Borrowing £35 from his mum the day after the Pistols gig, Hook bought his first bass guitar and immersed himself in the local punk scene.
“It was like being a member of a semi-secret society; it was us against the world,” he reflects fondly.
Circulating in that same social underbelly was enigmatic singer and labour exchange employee Ian Curtis, who was eager to join Hook and guitarist Sumner after the recent demise of his own band.
Having responded to an advertisement for a drummer in a Macclesfield music store, Stephen Morris met Curtis outside Strangeways Prison, they immediately clicked and the line-up was secured.
Initially named Warsaw, after the track Warsawa from David Bowie’s Low album, and promoted by local student Martin “Zero” Hannett, the band set about earning a reputation for their uncompromising and often violent live shows.
While Curtis’ lyrics expressed an emotional desolation and dark literary fascination, they were in sharp contrast to the act’s fiery onstage energy. “I was thinking of getting t-shirts printed with the slogan ‘I’ve been bottled at a Warsaw gig’,” chuckles Morris.
Having learnt of the existence of London punk outfit Warsaw Pakt, the name Joy Division was swiftly adopted. Curtis found inspiration for the new moniker in the pages of the novel The House Of Dolls, which describes a Joy Division as being an area of a Nazi concentration camp designated for the prostitution of female prisoners.
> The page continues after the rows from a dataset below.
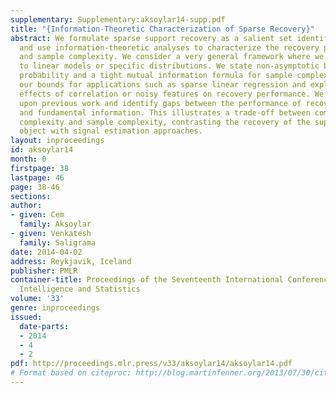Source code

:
 ```yaml
---
supplementary: Supplementary:aksoylar14-supp.pdf
title: "{Information-Theoretic Characterization of Sparse Recovery}"
abstract: We formulate sparse support recovery as a salient set identification problem
  and use information-theoretic analyses to characterize the recovery performance
  and sample complexity. We consider a very general framework where we are not restricted
  to linear models or specific distributions. We state non-asymptotic bounds on recovery
  probability and a tight mutual information formula for sample complexity. We evaluate
  our bounds for applications such as sparse linear regression and explicitly characterize
  effects of correlation or noisy features on recovery performance. We show improvements
  upon previous work and identify gaps between the performance of recovery algorithms
  and fundamental information. This illustrates a trade-off between computational
  complexity and sample complexity, contrasting the recovery of the support as a discrete
  object with signal estimation approaches.
layout: inproceedings
id: aksoylar14
month: 0
firstpage: 38
lastpage: 46
page: 38-46
sections: 
author:
- given: Cem
  family: Aksoylar
- given: Venkatesh
  family: Saligrama
date: 2014-04-02
address: Reykjavik, Iceland
publisher: PMLR
container-title: Proceedings of the Seventeenth International Conference on Artificial
  Intelligence and Statistics
volume: '33'
genre: inproceedings
issued:
  date-parts:
  - 2014
  - 4
  - 2
pdf: http://proceedings.mlr.press/v33/aksoylar14/aksoylar14.pdf
# Format based on citeproc: http://blog.martinfenner.org/2013/07/30/citeproc-yaml-for-bibliographies/
---
```

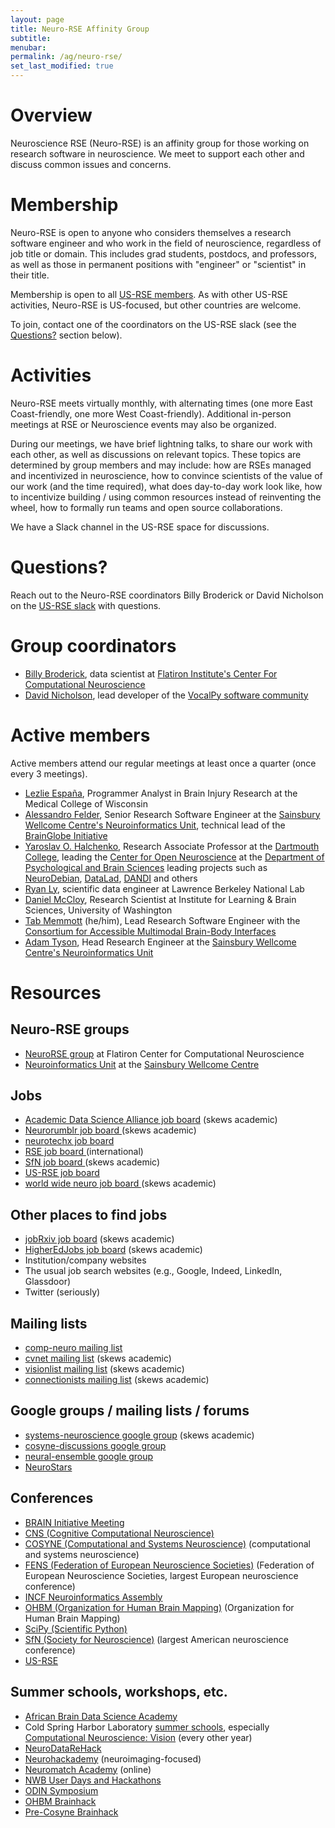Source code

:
 ```yaml
---
layout: page
title: Neuro-RSE Affinity Group
subtitle:
menubar:
permalink: /ag/neuro-rse/
set_last_modified: true
---
```

# Overview

Neuroscience RSE (Neuro-RSE) is an affinity group for those working on research software in neuroscience. We meet to support each other and discuss common issues and concerns.

# Membership

Neuro-RSE is open to anyone who considers themselves a research software engineer and who work in the field of neuroscience, regardless of job title or domain. This includes grad students, postdocs, and professors, as well as those in permanent positions with "engineer" or "scientist" in their title.

Membership is open to all [US-RSE members](https://us-rse.org/join/). As with other US-RSE activities, Neuro-RSE is US-focused, but other countries are welcome.

To join, contact one of the coordinators on the US-RSE slack (see the [Questions?](#questions) section below).

# Activities

Neuro-RSE meets virtually monthly, with alternating times (one more East Coast-friendly, one more West Coast-friendly). Additional in-person meetings at RSE or Neuroscience events may also be organized.

During our meetings, we have brief lightning talks, to share our work with each other, as well as discussions on relevant topics. These topics are determined by group members and may include: how are RSEs managed and incentivized in neuroscience, how to convince scientists of the value of our work (and the time required), what does day-to-day work look like, how to incentivize building / using common resources instead of reinventing the wheel, how to formally run teams and open source collaborations.

We have a Slack channel in the US-RSE space for discussions.

# Questions?

Reach out to the Neuro-RSE coordinators Billy Broderick or David Nicholson on the [US-RSE slack](https://us-rse.org/join/) with questions.

# Group coordinators

- [Billy Broderick](wfbroderick.com/), data scientist at [Flatiron Institute's Center For Computational Neuroscience](https://www.simonsfoundation.org/flatiron/center-for-computational-neuroscience/) 
- [David Nicholson](https://nicholdav.info/), lead developer of the [VocalPy software community](http://www.vocalpy.org/)

# Active members

Active members attend our regular meetings at least once a quarter (once every 3 meetings).

- [Lezlie España](https://www.linkedin.com/in/lezlieespana), Programmer Analyst in Brain Injury Research at the Medical College of Wisconsin
- [Alessandro Felder](https://github.com/alessandrofelder), Senior Research Software Engineer at the [Sainsbury Wellcome Centre's Neuroinformatics Unit](https://neuroinformatics.dev/), technical lead of the [BrainGlobe Initiative](https://brainglobe.info/)
- [Yaroslav O. Halchenko](https://github.com/yarikoptic), Research Associate Professor at the [Dartmouth College](https://dartmouth.edu), leading the [Center for Open Neuroscience](https://centerforopenneuroscience.org) at the [Department of Psychological and Brain Sciences](https://pbs.dartmouth.edu) leading projects such as [NeuroDebian](https://neuro.debian.net/), [DataLad](https://datalad.org), [DANDI](https://dandiarchive.org) and others
- [Ryan Ly](https://www.linkedin.com/in/ryanly), scientific data engineer at Lawrence Berkeley National Lab
- [Daniel McCloy](https://dan.mccloy.info), Research Scientist at Institute for Learning & Brain Sciences, University of Washington
- [Tab Memmott](https://www.linkedin.com/in/tab-memmott/) (he/him), Lead Research Software Engineer with the [Consortium for Accessible Multimodal Brain-Body Interfaces](https://www.cambi.tech/)
- [Adam Tyson](https://adamltyson.com/), Head Research Engineer at the [Sainsbury Wellcome Centre's Neuroinformatics Unit](https://neuroinformatics.dev/)

# Resources
## Neuro-RSE groups

- [NeuroRSE group](https://neurorse.flatironinstitute.org/) at Flatiron Center for Computational Neuroscience
- [Neuroinformatics Unit](https://neuroinformatics.dev/) at the [Sainsbury Wellcome Centre](https://www.sainsburywellcome.org/web/)

## Jobs

- [Academic Data Science Alliance job board](https://academicdatascience.org/jobs/) (skews academic)
- [Neurorumblr job board ](http://neurorumblr.com/) (skews academic)
- [neurotechx job board](https://neurotechx.com/find-a-job/)
- [RSE job board ](https://society-rse.org/careers/vacancies/) (international)
- [SfN job board ](https://neurojobs.sfn.org/jobs/) (skews academic)
- [US-RSE job board](https://us-rse.org/jobs/)
- [world wide neuro job board ](https://www.world-wide.org/jobs/) (skews academic)

## Other places to find jobs

- [jobRxiv job board](https://jobrxiv.org/) (skews academic)
- [HigherEdJobs job board](https://www.higheredjobs.com/search/) (skews academic)
- Institution/company websites
- The usual job search websites (e.g., Google, Indeed, LinkedIn, Glassdoor)
- Twitter (seriously)

## Mailing lists

- [comp-neuro mailing list](https://www.cnsorg.org/comp-neuro-mailing-list)
- [cvnet mailing list](http://nephoscale.ewind.com/mailman/listinfo/cvnet) (skews academic)
- [visionlist mailing list](http://visionscience.com/mailman/listinfo/visionlist_visionscience.com) (skews academic)
- [connectionists mailing list](https://mailman.srv.cs.cmu.edu/mailman/listinfo/connectionists) (skews academic)

## Google groups / mailing lists / forums

- [systems-neuroscience google group](https://groups.google.com/g/systems-neuroscience) (skews academic) 
- [cosyne-discussions google group](https://groups.google.com/g/cosyne-discussions) 
- [neural-ensemble google group](https://groups.google.com/g/neuralensemble)
- [NeuroStars](https://neurostars.org)

## Conferences
- [BRAIN Initiative Meeting](https://braininitiative.nih.gov/news-events/events/10th-annual-brain-initiative-conference)
- [CNS (Cognitive Computational Neuroscience)](https://ccneuro.org)
- [COSYNE (Computational and Systems Neuroscience)](https://www.cosyne.org/) (computational and systems neuroscience)
- [FENS (Federation of European Neuroscience Societies)](fens.org/) (Federation of European Neuroscience Societies, largest European neuroscience conference)
- [INCF Neuroinformatics Assembly](https://www.incf.org/activities/incf-assembly)
- [OHBM (Organization for Human Brain Mapping)](https://humanbrainmapping.org/) (Organization for Human Brain Mapping)
- [SciPy (Scientific Python)](https://conference.scipy.org/)
- [SfN (Society for Neuroscience)](https://www.sfn.org/) (largest American neuroscience conference)
- [US-RSE](https://us-rse.org/events/conference/)

## Summer schools, workshops, etc.

- [African Brain Data Science Academy](https://africanbraindatanetwork.com/abds-academy/)
- Cold Spring Harbor Laboratory [summer schools](https://meetings.cshl.edu/courseshome.aspx), especially [Computational Neuroscience: Vision](https://meetings.cshl.edu/courses.aspx?course=C-VISI&year=24) (every other year)
- [NeuroDataReHack](https://neurodatawithoutborders.github.io/nwb_hackathons/HCK21_2024_Janelia_NDRH/)
- [Neurohackademy](https://neurohackademy.org/) (neuroimaging-focused)
- [Neuromatch Academy](https://academy.neuromatch.io/) (online)
- [NWB User Days and Hackathons](https://www.nwb.org/nwb-events/)
- [ODIN Symposium](https://odin.mit.edu/)
- [OHBM Brainhack](https://ohbm.github.io/hackathon2023/)
- [Pre-Cosyne Brainhack](https://pre-cosyne-brainhack.github.io/hackathon2024/)

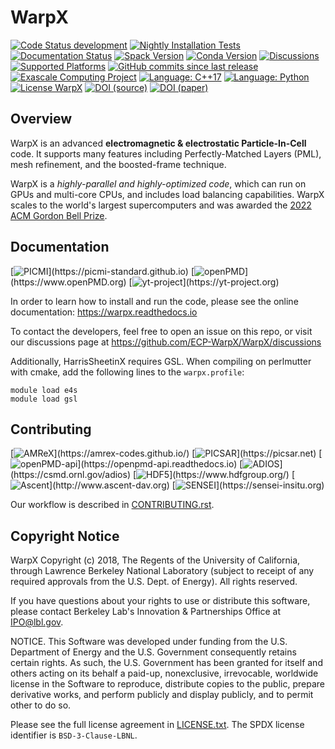 # WarpX

[![Code Status development](https://dev.azure.com/ECP-WarpX/WarpX/_apis/build/status/ECP-WarpX.WarpX?branchName=development)](https://dev.azure.com/ECP-WarpX/WarpX/_build/latest?definitionId=1&branchName=development)
[![Nightly Installation Tests](https://dev.azure.com/ECP-WarpX/WarpX/_apis/build/status/ECP-WarpX.Nightly?branchName=nightly&label=nightly%20packages)](https://dev.azure.com/ECP-WarpX/WarpX/_build?definitionId=2)
[![Documentation Status](https://readthedocs.org/projects/warpx/badge/?version=latest)](https://warpx.readthedocs.io)
[![Spack Version](https://img.shields.io/spack/v/warpx)](https://spack.readthedocs.io/en/latest/package_list.html#warpx)
[![Conda Version](https://img.shields.io/conda/vn/conda-forge/warpx)](https://anaconda.org/conda-forge/warpx)
[![Discussions](https://img.shields.io/badge/chat-discussions-turquoise.svg)](https://github.com/ECP-WarpX/WarpX/discussions)
[![Supported Platforms](https://img.shields.io/badge/platforms-linux%20|%20osx%20|%20win-blue)](https://warpx.readthedocs.io/en/latest/install/users.html)
[![GitHub commits since last release](https://img.shields.io/github/commits-since/ECP-WarpX/WarpX/latest/development.svg)](https://github.com/ECP-WarpX/WarpX/compare/development)
[![Exascale Computing Project](https://img.shields.io/badge/supported%20by-ECP-orange)](https://www.exascaleproject.org/research/)
[![Language: C++17](https://img.shields.io/badge/language-C%2B%2B17-orange.svg)](https://isocpp.org/)
[![Language: Python](https://img.shields.io/badge/language-Python-orange.svg)](https://python.org/)
[![License WarpX](https://img.shields.io/badge/license-BSD--3--Clause--LBNL-blue.svg)](https://spdx.org/licenses/BSD-3-Clause-LBNL.html)
[![DOI (source)](https://img.shields.io/badge/DOI%20(source)-10.5281/zenodo.4571577-blue.svg)](https://doi.org/10.5281/zenodo.4571577)
[![DOI (paper)](https://img.shields.io/badge/DOI%20(paper)-10.1109/SC41404.2022.00008-blue.svg)](https://doi.org/10.1109/SC41404.2022.00008)

## Overview

WarpX is an advanced **electromagnetic & electrostatic Particle-In-Cell** code.
It supports many features including Perfectly-Matched Layers (PML), mesh refinement, and the boosted-frame technique.

WarpX is a *highly-parallel and highly-optimized code*, which can run on GPUs and multi-core CPUs, and includes load balancing capabilities.
WarpX scales to the world's largest supercomputers and was awarded the [2022 ACM Gordon Bell Prize](https://www.exascaleproject.org/ecp-supported-collaborative-teams-win-the-2022-acm-gordon-bell-prize-and-special-prize/).

## Documentation

[![PICMI](https://img.shields.io/static/v1?label="works%20with"&message="PICMI"&color="blueviolet")](https://picmi-standard.github.io)
[![openPMD](https://img.shields.io/static/v1?label="works%20with"&message="openPMD"&color="blueviolet")](https://www.openPMD.org)
[![yt-project](https://img.shields.io/static/v1?label="works%20with"&message="yt"&color="blueviolet")](https://yt-project.org)

In order to learn how to install and run the code, please see the online documentation:
https://warpx.readthedocs.io

To contact the developers, feel free to open an issue on this repo, or visit our discussions page at https://github.com/ECP-WarpX/WarpX/discussions

Additionally, HarrisSheetinX requires GSL. When compiling on perlmutter with cmake, add the following lines to the `warpx.profile`:

```
module load e4s
module load gsl
```

## Contributing

[![AMReX](https://img.shields.io/static/v1?label="runs%20on"&message="AMReX"&color="blueviolet")](https://amrex-codes.github.io/)
[![PICSAR](https://img.shields.io/static/v1?label="runs%20on"&message="PICSAR"&color="blueviolet")](https://picsar.net)
[![openPMD-api](https://img.shields.io/static/v1?label="runs%20on"&message="openPMD-api"&color="blueviolet")](https://openpmd-api.readthedocs.io)
[![ADIOS](https://img.shields.io/static/v1?label="runs%20on"&message="ADIOS"&color="blueviolet")](https://csmd.ornl.gov/adios)
[![HDF5](https://img.shields.io/static/v1?label="runs%20on"&message="HDF5"&color="blueviolet")](https://www.hdfgroup.org/)
[![Ascent](https://img.shields.io/static/v1?label="runs%20on"&message="Ascent"&color="blueviolet")](http://www.ascent-dav.org)
[![SENSEI](https://img.shields.io/static/v1?label="runs%20on"&message="SENSEI"&color="blueviolet")](https://sensei-insitu.org)

Our workflow is described in [CONTRIBUTING.rst](CONTRIBUTING.rst).

## Copyright Notice

WarpX Copyright (c) 2018, The Regents of the University of California,
through Lawrence Berkeley National Laboratory (subject to receipt of any
required approvals from the U.S. Dept. of Energy).  All rights reserved.

If you have questions about your rights to use or distribute this software,
please contact Berkeley Lab's Innovation & Partnerships Office at
IPO@lbl.gov.

NOTICE.  This Software was developed under funding from the U.S. Department
of Energy and the U.S. Government consequently retains certain rights. As
such, the U.S. Government has been granted for itself and others acting on
its behalf a paid-up, nonexclusive, irrevocable, worldwide license in the
Software to reproduce, distribute copies to the public, prepare derivative
works, and perform publicly and display publicly, and to permit other to do
so.

Please see the full license agreement in [LICENSE.txt](LICENSE.txt).
The SPDX license identifier is `BSD-3-Clause-LBNL`.
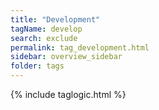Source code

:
 ```yaml
---
title: "Development"
tagName: develop
search: exclude
permalink: tag_development.html
sidebar: overview_sidebar
folder: tags
---
```

{% include taglogic.html %}
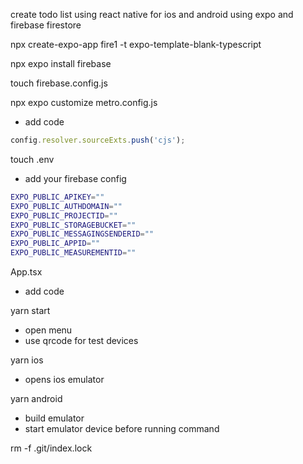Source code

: create todo list using react native for ios and android using expo and firebase firestore

npx create-expo-app fire1 -t expo-template-blank-typescript 

npx expo install firebase

touch firebase.config.js

npx expo customize metro.config.js
- add code 

```javascript
config.resolver.sourceExts.push('cjs');
```

touch .env
- add your firebase config

```bash
EXPO_PUBLIC_APIKEY=""
EXPO_PUBLIC_AUTHDOMAIN=""
EXPO_PUBLIC_PROJECTID=""
EXPO_PUBLIC_STORAGEBUCKET=""
EXPO_PUBLIC_MESSAGINGSENDERID=""
EXPO_PUBLIC_APPID=""
EXPO_PUBLIC_MEASUREMENTID=""

```

App.tsx
- add code

yarn start
- open menu 
- use qrcode for test devices

yarn ios
- opens ios emulator 

yarn android
- build emulator
- start emulator device before running command

rm -f .git/index.lock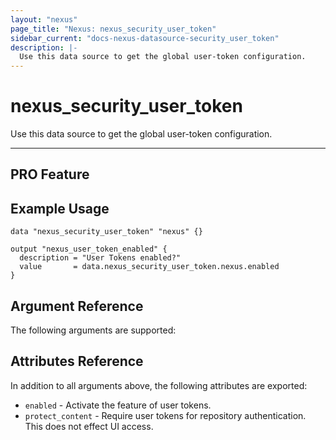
 ```yaml
---
layout: "nexus"
page_title: "Nexus: nexus_security_user_token"
sidebar_current: "docs-nexus-datasource-security_user_token"
description: |-
  Use this data source to get the global user-token configuration.
---
```


# nexus_security_user_token

Use this data source to get the global user-token configuration.

---
**PRO Feature**
---

## Example Usage

```hcl
data "nexus_security_user_token" "nexus" {}

output "nexus_user_token_enabled" {
  description = "User Tokens enabled?"
  value       = data.nexus_security_user_token.nexus.enabled
}
```

## Argument Reference

The following arguments are supported:



## Attributes Reference

In addition to all arguments above, the following attributes are exported:

* `enabled` - Activate the feature of user tokens.
* `protect_content` - Require user tokens for repository authentication. This does not effect UI access.


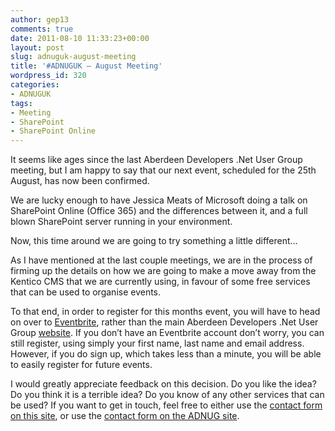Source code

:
 ```yaml
---
author: gep13
comments: true
date: 2011-08-10 11:33:23+00:00
layout: post
slug: adnuguk-august-meeting
title: '#ADNUGUK – August Meeting'
wordpress_id: 320
categories:
- ADNUGUK
tags:
- Meeting
- SharePoint
- SharePoint Online
---
```


It seems like ages since the last Aberdeen Developers .Net User Group meeting, but I am happy to say that our next event, scheduled for the 25th August, has now been confirmed.

 

We are lucky enough to have Jessica Meats of Microsoft doing a talk on SharePoint Online (Office 365) and the differences between it, and a full blown SharePoint server running in your environment.

 

Now, this time around we are going to try something a little different…

 

As I have mentioned at the last couple meetings, we are in the process of firming up the details on how we are going to make a move away from the Kentico CMS that we are currently using, in favour of some free services that can be used to organise events.

 

To that end, in order to register for this months event, you will have to head on over to [Eventbrite](http://adnuguk.eventbrite.com/), rather than the main Aberdeen Developers .Net User Group [website](http://www.aberdeendevelopers.co.uk/). If you don’t have an Eventbrite account don’t worry, you can still register, using simply your first name, last name and email address. However, if you do sign up, which takes less than a minute, you will be able to easily register for future events.

 

I would greatly appreciate feedback on this decision. Do you like the idea? Do you think it is a terrible idea? Do you know of any other services that can be used? If you want to get in touch, feel free to either use the [contact form on this site](http://www.gep13.co.uk/blog/?page_id=38), or use the [contact form on the ADNUG site](http://www.aberdeendevelopers.co.uk/Contact.aspx).
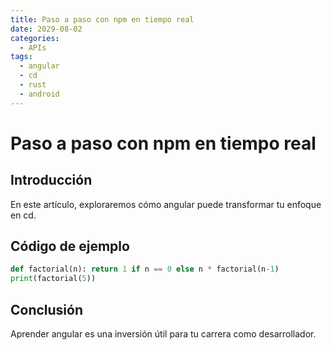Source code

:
 ```yaml
---
title: Paso a paso con npm en tiempo real
date: 2029-08-02
categories:
  - APIs
tags:
  - angular
  - cd
  - rust
  - android
---
```


# Paso a paso con npm en tiempo real

## Introducción

En este artículo, exploraremos cómo angular puede transformar tu enfoque en cd.

## Código de ejemplo

```python
def factorial(n): return 1 if n == 0 else n * factorial(n-1)
print(factorial(5))
```

## Conclusión

Aprender angular es una inversión útil para tu carrera como desarrollador.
Despite the change of name, the atmosphere at gigs remained as chaotic as ever, with Joy Division’s first concert, at Manchester’s Pips Disco in January 1978, proving no exception.
“Ian got thrown out for kicking a bottle and we had to plead with the bouncers to let him back in,” says Hook. “He was going mental outside and when we finally got him back in and started playing the whole place erupted into a huge fight. It wasn’t the most successful of gigs really,” he laughs. The focal point of Joy Division’s live shows, Curtis made for a frenzied physical presence on stage.
“The thing I will always remember about Joy Division gigs was the transformation that would come over Ian,” says Morris. “When we were in rehearsals he would usually be hunched up with his lyric book, mumbling into a microphone, but when he took to the stage he became highly animated.
“I remember one time we gatecrashed a gig at a club in Manchester and we persuaded them to let us play. Halfway through the first song there were all these pint pots whizzing past my head and I thought, ‘Bleeding hell we’re not going down too well here.’ I looked up and it was Ian who was throwing them.”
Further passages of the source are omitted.